WPTA-TV in Fort Wayne, Indiana, is fighting a ruling by a judge who issued an order prohibiting the station from airing the audio recording of a sentencing hearing. The law requires the court to provide access to the audio tape, which the court has acknowledged, but it nonetheless has issued a prior restraint preventing broadcast of the tape on the air. The judge believes local court rules requires him to order the station not to broadcast records that were legally and legitimately obtained from the court file. This is effectively a prior restraint and sets a terrible (and potentially far-reaching) precedent that WPTA-TV is challenging on appeal. The Society of Professional Journalists Legal Defense Fund has made a grant of $5,000 in support of the appeal.

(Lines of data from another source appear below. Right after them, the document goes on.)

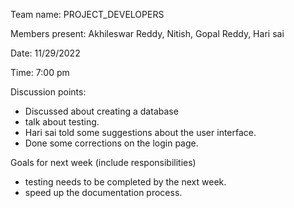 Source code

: Team name: PROJECT_DEVELOPERS

Members present: Akhileswar Reddy, Nitish, Gopal Reddy, Hari sai

Date: 11/29/2022

Time: 7:00 pm

Discussion points: 

* Discussed about creating a database
* talk about testing.
* Hari sai told some suggestions about the user interface.
* Done some corrections on the login page.

Goals for next week (include responsibilities)

*  testing needs to be completed by the next week.
*  speed up the documentation process.
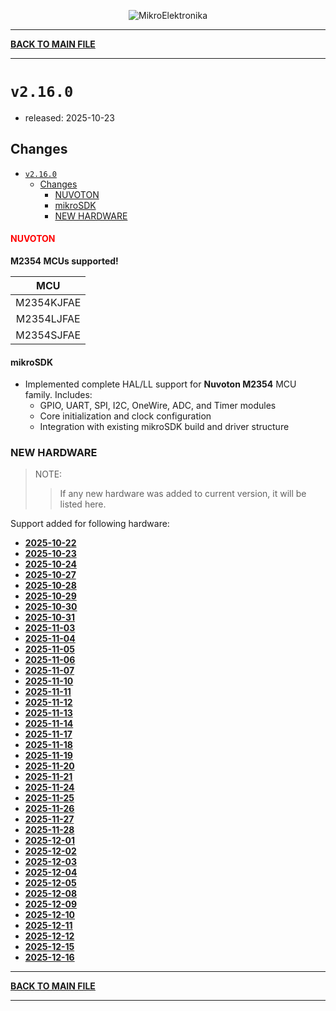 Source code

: <p align="center">
  <img src="http://www.mikroe.com/img/designs/beta/logo_small.png?raw=true" alt="MikroElektronika"/>
</p>

---

**[BACK TO MAIN FILE](../../changelog.md)**

---

# `v2.16.0`

+ released: 2025-10-23

## Changes

- [`v2.16.0`](#v2160)
  - [Changes](#changes)
      - [NUVOTON](#nuvoton)
      - [mikroSDK](#mikrosdk)
    - [NEW HARDWARE](#new-hardware)

#### <font color=red>NUVOTON</font>

**M2354 MCUs supported!**

|      MCU     |
|  :---------: |
|  M2354KJFAE  |
|  M2354LJFAE  |
|  M2354SJFAE  |

#### mikroSDK

- Implemented complete HAL/LL support for **Nuvoton M2354** MCU family.
  Includes:
  - GPIO, UART, SPI, I2C, OneWire, ADC, and Timer modules
  - Core initialization and clock configuration
  - Integration with existing mikroSDK build and driver structure

### NEW HARDWARE

> NOTE:
>> If any new hardware was added to current version, it will be listed here.

Support added for following hardware:

+ **[2025-10-22](./new_hw/2025-10-22.md)**
+ **[2025-10-23](./new_hw/2025-10-23.md)**
+ **[2025-10-24](./new_hw/2025-10-24.md)**
+ **[2025-10-27](./new_hw/2025-10-27.md)**
+ **[2025-10-28](./new_hw/2025-10-28.md)**
+ **[2025-10-29](./new_hw/2025-10-29.md)**
+ **[2025-10-30](./new_hw/2025-10-30.md)**
+ **[2025-10-31](./new_hw/2025-10-31.md)**
+ **[2025-11-03](./new_hw/2025-11-03.md)**
+ **[2025-11-04](./new_hw/2025-11-04.md)**
+ **[2025-11-05](./new_hw/2025-11-05.md)**
+ **[2025-11-06](./new_hw/2025-11-06.md)**
+ **[2025-11-07](./new_hw/2025-11-07.md)**
+ **[2025-11-10](./new_hw/2025-11-10.md)**
+ **[2025-11-11](./new_hw/2025-11-11.md)**
+ **[2025-11-12](./new_hw/2025-11-12.md)**
+ **[2025-11-13](./new_hw/2025-11-13.md)**
+ **[2025-11-14](./new_hw/2025-11-14.md)**
+ **[2025-11-17](./new_hw/2025-11-17.md)**
+ **[2025-11-18](./new_hw/2025-11-18.md)**
+ **[2025-11-19](./new_hw/2025-11-19.md)**
+ **[2025-11-20](./new_hw/2025-11-20.md)**
+ **[2025-11-21](./new_hw/2025-11-21.md)**
+ **[2025-11-24](./new_hw/2025-11-24.md)**
+ **[2025-11-25](./new_hw/2025-11-25.md)**
+ **[2025-11-26](./new_hw/2025-11-26.md)**
+ **[2025-11-27](./new_hw/2025-11-27.md)**
+ **[2025-11-28](./new_hw/2025-11-28.md)**
+ **[2025-12-01](./new_hw/2025-12-01.md)**
+ **[2025-12-02](./new_hw/2025-12-02.md)**
+ **[2025-12-03](./new_hw/2025-12-03.md)**
+ **[2025-12-04](./new_hw/2025-12-04.md)**
+ **[2025-12-05](./new_hw/2025-12-05.md)**
+ **[2025-12-08](./new_hw/2025-12-08.md)**
+ **[2025-12-09](./new_hw/2025-12-09.md)**
+ **[2025-12-10](./new_hw/2025-12-10.md)**
+ **[2025-12-11](./new_hw/2025-12-11.md)**
+ **[2025-12-12](./new_hw/2025-12-12.md)**
+ **[2025-12-15](./new_hw/2025-12-15.md)**
+ **[2025-12-16](./new_hw/2025-12-16.md)**

---

**[BACK TO MAIN FILE](../../changelog.md)**

---
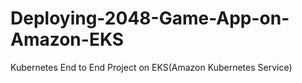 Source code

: # Deploying-2048-Game-App-on-Amazon-EKS
Kubernetes End to End Project on EKS(Amazon Kubernetes Service)
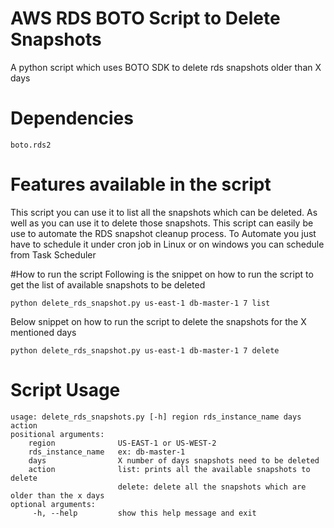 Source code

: # AWS RDS BOTO Script to Delete Snapshots
A python script which uses BOTO SDK to delete rds snapshots older than X days

# Dependencies

    boto.rds2

# Features available in the script
This script you can use it to list all the snapshots which can be deleted. As well as you can use it to delete those snapshots. This script can easily be use to automate the RDS snapshot cleanup process. To Automate you just have to schedule it under cron job in Linux or on windows you can schedule from Task Scheduler
    
#How to run the script
Following is the snippet on how to run the script to get the list of available snapshots to be deleted

    python delete_rds_snapshot.py us-east-1 db-master-1 7 list
    
Below snippet on how to run the script to delete the snapshots for the X mentioned days

    python delete_rds_snapshot.py us-east-1 db-master-1 7 delete

# Script Usage
    usage: delete_rds_snapshots.py [-h] region rds_instance_name days action
    positional arguments:
        region              US-EAST-1 or US-WEST-2
        rds_instance_name   ex: db-master-1
        days                X number of days snapshots need to be deleted
        action              list: prints all the available snapshots to delete
                            delete: delete all the snapshots which are older than the x days
    optional arguments:
         -h, --help         show this help message and exit
  
  
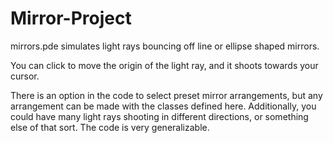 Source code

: # Mirror-Project
mirrors.pde simulates light rays bouncing off line or ellipse shaped mirrors.

You can click to move the origin of the light ray, and it shoots towards your cursor.

There is an option in the code to select preset mirror arrangements, 
but any arrangement can be made with the classes defined here.
Additionally, you could have many light rays shooting in different directions, 
or something else of that sort. The code is very generalizable.
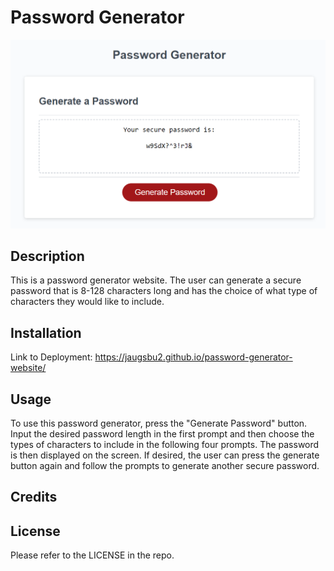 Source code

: # Password Generator

![about-section](/assets/images/password-generator-example.png)

## Description

This is a password generator website. The user can generate a secure password that is 8-128 characters long and has the choice of what type of characters they would like to include.

## Installation

Link to Deployment: https://jaugsbu2.github.io/password-generator-website/

## Usage

To use this password generator, press the "Generate Password" button. Input the desired password length in the first prompt and then choose the types of characters to include in the following four prompts. The password is then displayed on the screen. If desired, the user can press the generate button again and follow the prompts to generate another secure password.


## Credits


## License

Please refer to the LICENSE in the repo. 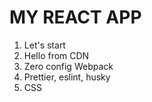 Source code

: # MY REACT APP

1.  Let's start
2.  Hello from CDN
3.  Zero config Webpack
4.  Prettier, eslint, husky
5.  CSS
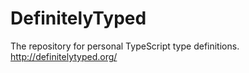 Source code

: # DefinitelyTyped
The repository for personal TypeScript type definitions. http://definitelytyped.org/
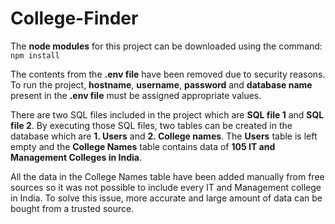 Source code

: # College-Finder

The **node modules** for this project can be downloaded using the command:
`npm install`

The contents from the **.env file** have been removed due to security reasons.
To run the project, **hostname**, **username**, **password** and **database name** present in the **.env file** must be assigned appropriate values.

There are two SQL files included in the project which are **SQL file 1** and **SQL file 2**.
By executing those SQL files, two tables can be created in the database which are **1. Users** and **2. College names**.
The **Users** table is left empty and the **College Names** table contains data of **105 IT and Management Colleges in India**.

All the data in the College Names table have been added manually from free sources so it was not possible to include every IT and Management college in India.
To solve this issue, more accurate and large amount of data can be bought from a trusted source.
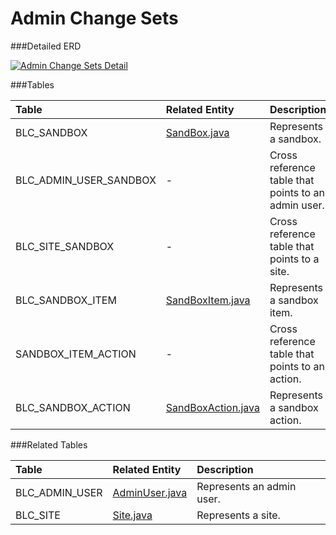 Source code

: # Admin Change Sets



###Detailed ERD

[![Admin Change Sets Detail](dataModel/AdminChangeSetsDetailedERD.png)](_img/dataModel/AdminChangeSetsDetailedERD.png)

###Tables

| Table               | Related Entity    | Description                                         |
|:--------------------|:------------------|:----------------------------------------------------|
|BLC\_SANDBOX          | [SandBox.java](^[javadoc:org/broadleafcommerce/common/sandbox/domain/SandBox])          | Represents a sandbox.  |
|BLC\_ADMIN\_USER\_SANDBOX   | -      | Cross reference table that points to an admin user.  |
|BLC\_SITE\_SANDBOX     | -          | Cross reference table that points to a site.  |
|BLC\_SANDBOX\_ITEM     | [SandBoxItem.java](^[javadoc:org/broadleafcommerce/openadmin/server/domain/SandBoxItem])          | Represents a sandbox item.  |
|SANDBOX\_ITEM\_ACTION  | -          | Cross reference table that points to an action.  |
|BLC\_SANDBOX\_ACTION   | [SandBoxAction.java](^[javadoc:org/broadleafcommerce/openadmin/server/domain/SandBoxAction])          | Represents a sandbox action.  |

###Related Tables

| Table               | Related Entity    | Description                                         |
|:--------------------|:------------------|:----------------------------------------------------|
|BLC\_ADMIN\_USER       | [AdminUser.java](^[javadoc:org/broadleafcommerce/openadmin/server/security/domain/AdminUser])          | Represents an admin user.  |
|BLC\_SITE             | [Site.java](^[javadoc:org/broadleafcommerce/common/site/domain/Site])         | Represents a site.  |
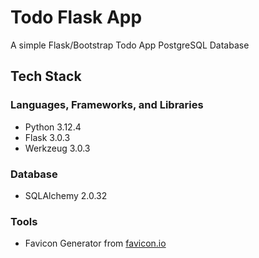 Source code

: # Todo Flask App

A simple Flask/Bootstrap Todo App
PostgreSQL Database


## Tech Stack
### Languages, Frameworks, and Libraries
- Python 3.12.4
- Flask 3.0.3
- Werkzeug 3.0.3
### Database
- SQLAlchemy 2.0.32
### Tools
- Favicon Generator from [favicon.io](https://favicon.io/)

View all supporting documents here.

September 2017: Giuffre v. Maxwell

The underlying lawsuit — which has been settled and dismissed — is a defamation lawsuit brought by one of the alleged victims of sex trafficking by financier Jeffrey Epstein. This case was sealed, and all attempts to request and motion for the case to be unsealed by Alan Dershowitz and Michael Cernovich have been denied by the district court. The extremely broad sealing of this case undermines the First Amendment and common law rights of access. No countervailing or compelling interest overcomes the rights of access in this case.

Read the full brief here.

September 2017: Adelman brief

The First Amendment protects photos and videos because they are inherently expressive, regardless of whether a specific message is associated with a photo or video. This includes, but isn't limited to, photos and videos of EMS or police personnel. SPJ, the National Press Photographers Association and the Electronic Frontier Foundation have asked this Court to hold that the First Amendment protects the right to record on-duty EMS workers and other first responders, and to further hold that Sophia Cope was exercising her right.

Read the full brief here.

August 2017: PETA v. Stein

Animal welfare organizations are challenging the North Carolina “ag gag” statute, which prohibits employers from capturing or removing information, or recording images or sounds when on the employer’s premises for anything non-work-related. This brief argues that information and documentation provided by sources to the press is essential to investigative journalism.

Read the full brief here.

August 2017: Carpenter v. United States

This case concerns the government’s ability to get long-term location-tracking information from service providers. The decision under review states the government isn’t required to get a warrant before accessing cell-location information. The main question here is, is the warrantless seizure and search of phone records (revealing location and movements of cell phone users) over the course of 127 days permitted by the Fourth Amendment? Reporters Committee for Freedom of the Press states there’s a historical link between the Fourth and First Amendment’s protection of the free press, gaining records without a warrant chills the exercise of the First Amendment (including newsgathering) and the Fourth Amendment protections should be applied when the government wants access to records. Ultimately, this threatens First Amendment rights.

Read the full brief here.

August 2017: The Koala v. Khosla, college press freedom case in 9th Circuit Court of Appeals

Student newspapers often face retaliation and censorship attempts, even though they serve integral roles on college campuses, and have been for centuries. Student newspapers provide training and allow students to serve as watchdogs for their campuses. The most common form of censorship in college media is threats to publications’ funding, which often supplements the publications’ advertising revenue. If the current court ruling is allowed to stand, it will give college officials the license to continue censoring student publications by cutting funding, and license widespread discrimination of the student press.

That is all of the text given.